- Task brief: In the listing below, find every line with the string "bytes" and pull it out.

(Beginning of The data)

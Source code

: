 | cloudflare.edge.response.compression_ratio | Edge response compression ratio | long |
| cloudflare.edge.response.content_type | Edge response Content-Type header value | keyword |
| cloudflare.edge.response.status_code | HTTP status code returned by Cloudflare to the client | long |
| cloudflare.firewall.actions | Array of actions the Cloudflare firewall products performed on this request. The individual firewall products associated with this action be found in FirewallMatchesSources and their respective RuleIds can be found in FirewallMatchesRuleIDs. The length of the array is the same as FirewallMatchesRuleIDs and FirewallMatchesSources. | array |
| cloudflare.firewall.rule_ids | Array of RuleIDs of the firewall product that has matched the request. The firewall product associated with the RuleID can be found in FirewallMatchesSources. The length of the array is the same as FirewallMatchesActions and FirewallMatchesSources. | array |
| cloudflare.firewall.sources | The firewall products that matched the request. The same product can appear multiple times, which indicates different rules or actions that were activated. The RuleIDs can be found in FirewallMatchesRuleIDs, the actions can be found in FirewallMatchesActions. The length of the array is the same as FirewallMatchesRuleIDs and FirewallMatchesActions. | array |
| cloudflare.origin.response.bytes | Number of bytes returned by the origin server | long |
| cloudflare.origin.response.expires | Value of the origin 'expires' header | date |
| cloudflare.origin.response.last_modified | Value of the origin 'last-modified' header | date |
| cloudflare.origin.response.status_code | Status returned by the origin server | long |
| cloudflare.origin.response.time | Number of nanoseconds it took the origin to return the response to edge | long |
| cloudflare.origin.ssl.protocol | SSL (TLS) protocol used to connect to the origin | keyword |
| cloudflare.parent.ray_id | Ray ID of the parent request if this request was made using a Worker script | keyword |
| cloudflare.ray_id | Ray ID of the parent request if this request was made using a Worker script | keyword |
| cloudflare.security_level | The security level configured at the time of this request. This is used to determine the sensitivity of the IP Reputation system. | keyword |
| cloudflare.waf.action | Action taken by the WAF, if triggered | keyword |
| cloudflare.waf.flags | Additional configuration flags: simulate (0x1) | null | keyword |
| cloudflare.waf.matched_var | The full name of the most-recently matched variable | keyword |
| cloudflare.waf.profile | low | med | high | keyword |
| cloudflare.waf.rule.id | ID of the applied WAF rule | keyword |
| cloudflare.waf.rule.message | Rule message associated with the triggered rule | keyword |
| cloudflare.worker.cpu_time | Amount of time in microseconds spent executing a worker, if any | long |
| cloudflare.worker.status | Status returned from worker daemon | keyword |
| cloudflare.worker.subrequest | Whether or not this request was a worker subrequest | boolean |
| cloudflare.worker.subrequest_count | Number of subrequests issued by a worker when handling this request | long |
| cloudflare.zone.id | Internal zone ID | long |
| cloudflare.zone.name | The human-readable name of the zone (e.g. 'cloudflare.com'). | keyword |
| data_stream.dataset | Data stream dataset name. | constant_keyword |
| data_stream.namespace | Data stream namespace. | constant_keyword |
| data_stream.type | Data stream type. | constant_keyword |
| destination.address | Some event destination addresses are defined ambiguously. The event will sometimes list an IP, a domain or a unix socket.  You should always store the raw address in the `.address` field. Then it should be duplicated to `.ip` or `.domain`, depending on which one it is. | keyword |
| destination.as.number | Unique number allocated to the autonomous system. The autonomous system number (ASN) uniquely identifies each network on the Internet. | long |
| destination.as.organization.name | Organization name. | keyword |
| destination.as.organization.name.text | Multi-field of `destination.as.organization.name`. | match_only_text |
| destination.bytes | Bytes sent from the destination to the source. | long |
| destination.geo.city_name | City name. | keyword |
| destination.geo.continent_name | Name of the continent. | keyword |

(End of The data)
(Beginning of The data)

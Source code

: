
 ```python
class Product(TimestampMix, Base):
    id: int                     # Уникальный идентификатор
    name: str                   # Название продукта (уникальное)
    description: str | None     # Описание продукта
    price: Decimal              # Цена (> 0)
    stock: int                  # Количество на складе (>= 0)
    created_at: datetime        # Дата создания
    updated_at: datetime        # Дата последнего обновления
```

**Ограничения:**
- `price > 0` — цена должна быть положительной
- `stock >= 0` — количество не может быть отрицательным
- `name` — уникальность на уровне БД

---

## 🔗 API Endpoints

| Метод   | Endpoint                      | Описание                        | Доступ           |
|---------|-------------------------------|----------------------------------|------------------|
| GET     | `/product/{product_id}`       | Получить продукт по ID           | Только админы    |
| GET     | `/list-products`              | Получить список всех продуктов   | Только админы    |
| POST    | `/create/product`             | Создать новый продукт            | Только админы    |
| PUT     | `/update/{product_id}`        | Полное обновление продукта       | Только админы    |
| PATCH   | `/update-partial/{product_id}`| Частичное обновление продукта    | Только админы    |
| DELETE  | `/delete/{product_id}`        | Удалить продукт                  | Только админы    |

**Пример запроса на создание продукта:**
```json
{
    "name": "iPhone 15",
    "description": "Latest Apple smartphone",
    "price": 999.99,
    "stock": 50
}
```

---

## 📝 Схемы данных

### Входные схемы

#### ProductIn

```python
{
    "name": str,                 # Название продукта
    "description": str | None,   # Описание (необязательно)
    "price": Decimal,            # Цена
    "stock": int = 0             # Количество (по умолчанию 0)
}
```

(End of The data)

- Solution for this problem:
| cloudflare.origin.response.bytes | Number of bytes returned by the origin server | long |
| destination.bytes | Bytes sent from the destination to the source. | long |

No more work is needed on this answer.